The editor.change() method will create a new Change object for you, based on the editor's current value. You can then call any change methods you want, and the new value will be applied to the editor.

3. From Schema Rules

The third place you may perform change operations—for more complex use cases—is from inside a custom normalization rule in your editor's Schema. For example...

{
  blocks: {
    list: {
      nodes: [{ types: ['item'] }],
      normalize: (change, reason, context) => {
        if (reason == 'child_type_invalid') {
          change.wrapBlockByKey(context.child.key, 'item')
        }
      }
    }
  }
}

When a rule's validation fails, Slate passes a Change object to the normalize function of the rule, if one exists. You can use this object to apply the changes necessary to make your document valid on the next normalization pass.

4. From Outside Slate

This is the fourth place you might want to make changes, and also the most dangerous. You should know that any changes you make outside of the Slate editor might not be seen by your plugins, might interact with the history in weird ways, and may not work with collaborative editing implements.

That said, if that's okay with you, you can make changes manually by using the change() method on a Slate Value. For example:

const change = value
  .change()
  .selectAll()
  .delete()

const newValue = change.value

Note that you'll need to then grab the new value by accessing the change.value property directly.

Reusing Changes

In addition to using the built-in changes, if your editor is of any complexity you'll want to write your own reusable changes. That way, you can reuse a single insertImage change instead of constantly writing insertBlock(...args).

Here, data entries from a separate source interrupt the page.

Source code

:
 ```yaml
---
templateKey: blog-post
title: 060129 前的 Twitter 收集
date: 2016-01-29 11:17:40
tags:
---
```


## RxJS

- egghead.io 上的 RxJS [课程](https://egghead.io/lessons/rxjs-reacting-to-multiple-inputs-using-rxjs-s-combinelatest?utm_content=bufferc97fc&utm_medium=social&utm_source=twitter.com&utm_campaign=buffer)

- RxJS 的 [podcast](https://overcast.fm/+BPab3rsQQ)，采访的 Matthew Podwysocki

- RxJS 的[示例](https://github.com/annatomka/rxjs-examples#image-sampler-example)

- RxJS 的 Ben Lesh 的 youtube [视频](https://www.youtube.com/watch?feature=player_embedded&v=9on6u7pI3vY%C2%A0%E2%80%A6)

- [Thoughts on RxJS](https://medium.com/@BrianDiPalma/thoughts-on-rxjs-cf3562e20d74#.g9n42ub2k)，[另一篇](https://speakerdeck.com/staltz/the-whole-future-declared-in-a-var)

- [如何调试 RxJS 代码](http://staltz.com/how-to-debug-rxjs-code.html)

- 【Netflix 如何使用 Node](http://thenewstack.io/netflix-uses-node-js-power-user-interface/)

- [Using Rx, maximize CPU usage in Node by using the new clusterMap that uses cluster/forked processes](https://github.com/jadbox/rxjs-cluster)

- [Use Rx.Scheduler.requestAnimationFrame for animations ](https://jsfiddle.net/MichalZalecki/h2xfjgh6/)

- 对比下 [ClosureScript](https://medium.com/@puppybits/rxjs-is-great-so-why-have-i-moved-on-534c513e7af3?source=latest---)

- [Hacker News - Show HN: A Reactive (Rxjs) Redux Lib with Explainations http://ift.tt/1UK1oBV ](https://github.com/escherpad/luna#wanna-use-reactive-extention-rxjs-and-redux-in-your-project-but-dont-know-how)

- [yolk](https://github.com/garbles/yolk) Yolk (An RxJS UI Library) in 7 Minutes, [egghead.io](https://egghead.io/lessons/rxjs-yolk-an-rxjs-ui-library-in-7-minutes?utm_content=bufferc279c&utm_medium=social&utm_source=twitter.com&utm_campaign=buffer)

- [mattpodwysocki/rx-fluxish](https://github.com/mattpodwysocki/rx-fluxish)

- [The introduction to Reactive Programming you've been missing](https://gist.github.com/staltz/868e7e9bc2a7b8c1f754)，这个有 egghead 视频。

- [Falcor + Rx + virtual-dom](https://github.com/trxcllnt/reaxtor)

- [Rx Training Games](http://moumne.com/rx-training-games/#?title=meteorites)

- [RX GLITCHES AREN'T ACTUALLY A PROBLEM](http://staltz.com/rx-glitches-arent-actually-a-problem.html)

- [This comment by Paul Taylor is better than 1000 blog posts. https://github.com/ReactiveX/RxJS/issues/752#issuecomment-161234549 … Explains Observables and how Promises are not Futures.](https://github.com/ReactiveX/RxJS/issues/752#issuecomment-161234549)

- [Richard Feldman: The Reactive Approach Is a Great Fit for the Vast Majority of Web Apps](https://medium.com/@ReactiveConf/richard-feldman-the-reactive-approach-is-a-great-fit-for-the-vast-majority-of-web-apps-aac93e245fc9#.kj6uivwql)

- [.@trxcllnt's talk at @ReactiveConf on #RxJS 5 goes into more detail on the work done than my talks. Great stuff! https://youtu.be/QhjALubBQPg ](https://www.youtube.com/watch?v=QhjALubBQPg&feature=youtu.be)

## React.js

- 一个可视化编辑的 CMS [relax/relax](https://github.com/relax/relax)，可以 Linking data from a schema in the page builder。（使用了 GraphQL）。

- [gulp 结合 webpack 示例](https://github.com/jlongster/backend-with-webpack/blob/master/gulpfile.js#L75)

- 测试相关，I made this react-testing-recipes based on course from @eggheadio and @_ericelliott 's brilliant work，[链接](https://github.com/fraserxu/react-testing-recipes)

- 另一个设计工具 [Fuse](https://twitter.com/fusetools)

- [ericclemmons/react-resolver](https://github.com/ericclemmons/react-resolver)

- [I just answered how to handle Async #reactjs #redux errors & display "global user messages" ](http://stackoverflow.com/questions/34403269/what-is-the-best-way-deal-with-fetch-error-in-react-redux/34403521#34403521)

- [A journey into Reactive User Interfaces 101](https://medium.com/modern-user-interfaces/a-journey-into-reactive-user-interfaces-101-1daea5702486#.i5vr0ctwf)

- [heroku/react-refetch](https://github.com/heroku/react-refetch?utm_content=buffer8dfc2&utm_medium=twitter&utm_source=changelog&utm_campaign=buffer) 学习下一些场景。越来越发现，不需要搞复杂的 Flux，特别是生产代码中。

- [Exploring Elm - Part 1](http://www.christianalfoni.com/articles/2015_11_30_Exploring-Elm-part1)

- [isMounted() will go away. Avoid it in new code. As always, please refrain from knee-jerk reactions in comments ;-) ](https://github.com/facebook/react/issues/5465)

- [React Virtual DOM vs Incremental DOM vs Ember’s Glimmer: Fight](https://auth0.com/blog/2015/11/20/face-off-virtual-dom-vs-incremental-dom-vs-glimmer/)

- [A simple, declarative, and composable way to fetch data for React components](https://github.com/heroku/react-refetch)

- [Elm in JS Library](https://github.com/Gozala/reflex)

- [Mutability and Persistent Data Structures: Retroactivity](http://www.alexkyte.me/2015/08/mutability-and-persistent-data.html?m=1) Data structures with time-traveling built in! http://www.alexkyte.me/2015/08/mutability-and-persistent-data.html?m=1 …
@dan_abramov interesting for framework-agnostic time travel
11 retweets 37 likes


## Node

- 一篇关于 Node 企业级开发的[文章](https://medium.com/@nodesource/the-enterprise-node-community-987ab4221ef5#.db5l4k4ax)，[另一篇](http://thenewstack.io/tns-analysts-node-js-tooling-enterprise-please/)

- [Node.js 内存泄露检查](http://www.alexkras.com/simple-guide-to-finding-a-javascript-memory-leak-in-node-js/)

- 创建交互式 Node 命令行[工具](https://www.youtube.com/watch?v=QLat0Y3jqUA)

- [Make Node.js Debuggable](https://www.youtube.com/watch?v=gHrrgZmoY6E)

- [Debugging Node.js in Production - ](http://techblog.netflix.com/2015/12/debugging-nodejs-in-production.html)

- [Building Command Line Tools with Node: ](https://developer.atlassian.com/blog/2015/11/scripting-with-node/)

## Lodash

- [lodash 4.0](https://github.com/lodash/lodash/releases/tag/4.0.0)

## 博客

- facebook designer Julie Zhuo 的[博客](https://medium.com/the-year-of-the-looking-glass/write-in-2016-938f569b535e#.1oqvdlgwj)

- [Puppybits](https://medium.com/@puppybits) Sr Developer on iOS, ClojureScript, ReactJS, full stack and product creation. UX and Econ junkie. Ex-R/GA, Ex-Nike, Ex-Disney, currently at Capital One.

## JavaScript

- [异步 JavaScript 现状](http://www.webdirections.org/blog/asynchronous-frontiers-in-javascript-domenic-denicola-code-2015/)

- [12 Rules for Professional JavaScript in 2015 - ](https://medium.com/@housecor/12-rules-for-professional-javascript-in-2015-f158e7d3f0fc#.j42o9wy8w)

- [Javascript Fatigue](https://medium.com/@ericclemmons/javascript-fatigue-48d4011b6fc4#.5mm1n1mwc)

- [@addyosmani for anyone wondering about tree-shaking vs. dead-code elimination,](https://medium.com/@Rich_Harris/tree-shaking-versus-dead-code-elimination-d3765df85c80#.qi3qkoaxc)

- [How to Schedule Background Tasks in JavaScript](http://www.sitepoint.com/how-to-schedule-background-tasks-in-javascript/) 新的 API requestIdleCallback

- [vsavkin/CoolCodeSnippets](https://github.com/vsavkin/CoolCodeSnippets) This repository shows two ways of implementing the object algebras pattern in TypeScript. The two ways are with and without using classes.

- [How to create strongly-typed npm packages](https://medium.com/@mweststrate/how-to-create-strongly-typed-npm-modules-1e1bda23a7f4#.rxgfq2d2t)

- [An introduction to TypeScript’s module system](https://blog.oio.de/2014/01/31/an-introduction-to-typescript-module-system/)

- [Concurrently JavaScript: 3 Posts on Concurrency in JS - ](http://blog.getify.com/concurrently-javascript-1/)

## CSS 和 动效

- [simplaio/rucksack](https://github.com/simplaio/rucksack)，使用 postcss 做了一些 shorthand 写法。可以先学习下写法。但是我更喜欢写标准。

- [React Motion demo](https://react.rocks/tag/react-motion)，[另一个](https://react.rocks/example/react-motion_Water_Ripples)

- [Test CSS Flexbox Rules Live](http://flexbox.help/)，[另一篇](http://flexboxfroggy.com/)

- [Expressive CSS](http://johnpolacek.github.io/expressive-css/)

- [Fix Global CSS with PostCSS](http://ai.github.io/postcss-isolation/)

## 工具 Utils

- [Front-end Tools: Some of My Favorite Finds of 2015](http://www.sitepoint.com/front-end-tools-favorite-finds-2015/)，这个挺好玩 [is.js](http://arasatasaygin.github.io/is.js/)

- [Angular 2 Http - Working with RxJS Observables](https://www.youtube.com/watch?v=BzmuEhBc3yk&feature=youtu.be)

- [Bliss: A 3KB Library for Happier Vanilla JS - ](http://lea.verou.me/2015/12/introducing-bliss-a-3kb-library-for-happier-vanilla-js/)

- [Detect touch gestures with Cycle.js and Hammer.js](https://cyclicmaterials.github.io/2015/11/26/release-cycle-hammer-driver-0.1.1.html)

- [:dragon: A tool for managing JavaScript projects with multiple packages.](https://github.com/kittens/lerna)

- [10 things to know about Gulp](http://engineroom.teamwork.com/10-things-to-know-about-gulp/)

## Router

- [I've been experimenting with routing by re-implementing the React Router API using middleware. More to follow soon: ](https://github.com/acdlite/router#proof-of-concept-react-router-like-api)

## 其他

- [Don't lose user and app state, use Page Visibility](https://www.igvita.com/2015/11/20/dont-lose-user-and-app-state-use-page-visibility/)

To do that, you should define change functions just like Slate's core does—as functions that take (change, ...args) arguments. Where change is the current mutable change object, and ...args is anything else you want to accept to perform your change.

For example, here are two simple block inserting changes...

function insertParagraph(change) {
  change.insertBlock('paragraph')
}

function insertImage(change, src) {
  change.insertBlock({
    type: 'image',
    isVoid: true,
    data: { src },
  })
}

Notice how rewriting that image inserting logic multiple times without having it encapsulated in a single function would get tedious. Now with those change functions defined, you can reuse them!

But sadly you can't chain with those functions directly, since change objects don't actually know about them. Instead, you use the .call() method:

change.call(insertParagraph).call(insertImage, 'https://google.com/logo')

Not only can you use them with .call(), but if you're making one-off changes to the editor, you can use them with editor.change() as well. For example:

editor.change(insertImage, 'https://google.com/logo')

That's the benefit of standardizing a function signature!